The problem
Count every line in the following listing that contains "botTestToken", then report that count with nothing added.

Data provided
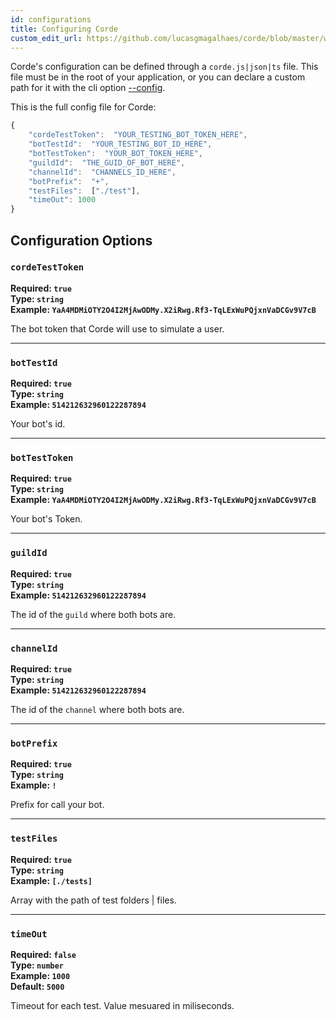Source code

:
 ```yaml
---
id: configurations
title: Configuring Corde
custom_edit_url: https://github.com/lucasgmagalhaes/corde/blob/master/website/versioned_docs/version-2.0/Configuration.md
---
```


Corde's configuration can be defined through a `corde.js|json|ts` file. This file must be in the root of your application,
or you can declare a custom path for it with the cli option [--config](CLI.mdx#--config).

This is the full config file for Corde:

```javascript
{
	"cordeTestToken":  "YOUR_TESTING_BOT_TOKEN_HERE",
	"botTestId":  "YOUR_TESTING_BOT_ID_HERE",
	"botTestToken":  "YOUR_BOT_TOKEN_HERE",
	"guildId":  "THE_GUID_OF_BOT_HERE",
	"channelId":  "CHANNELS_ID_HERE",
	"botPrefix":  "+",
    "testFiles":  ["./test"],
    "timeOut": 1000
}
```

## Configuration Options

### `cordeTestToken`

**Required: `true`**  
**Type: `string`**  
**Example: `YaA4MDMiOTY2O4I2MjAwODMy.X2iRwg.Rf3-TqLExWuPQjxnVaDCGv9V7cB`**

The bot token that Corde will use to simulate a user.

---

### `botTestId`

**Required: `true`**  
**Type: `string`**  
**Example: `514212632960122287894`**

Your bot's id.

---

### `botTestToken`

**Required: `true`**  
**Type: `string`**  
**Example: `YaA4MDMiOTY2O4I2MjAwODMy.X2iRwg.Rf3-TqLExWuPQjxnVaDCGv9V7cB`**

Your bot's Token.

---

### `guildId`

**Required: `true`**  
**Type: `string`**  
**Example: `514212632960122287894`**

The id of the `guild` where both bots are.

---

### `channelId`

**Required: `true`**  
**Type: `string`**  
**Example: `514212632960122287894`**

The id of the `channel` where both bots are.

---

### `botPrefix`

**Required: `true`**  
**Type: `string`**  
**Example: `!`**

Prefix for call your bot.

---

### `testFiles`

**Required: `true`**  
**Type: `string`**  
**Example: `[./tests]`**

Array with the path of test folders | files.

---

### `timeOut`

**Required: `false`**  
**Type: `number`**  
**Example: `1000`**  
**Default: `5000`**

Timeout for each test. Value mesuared in miliseconds.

Answer to this task
2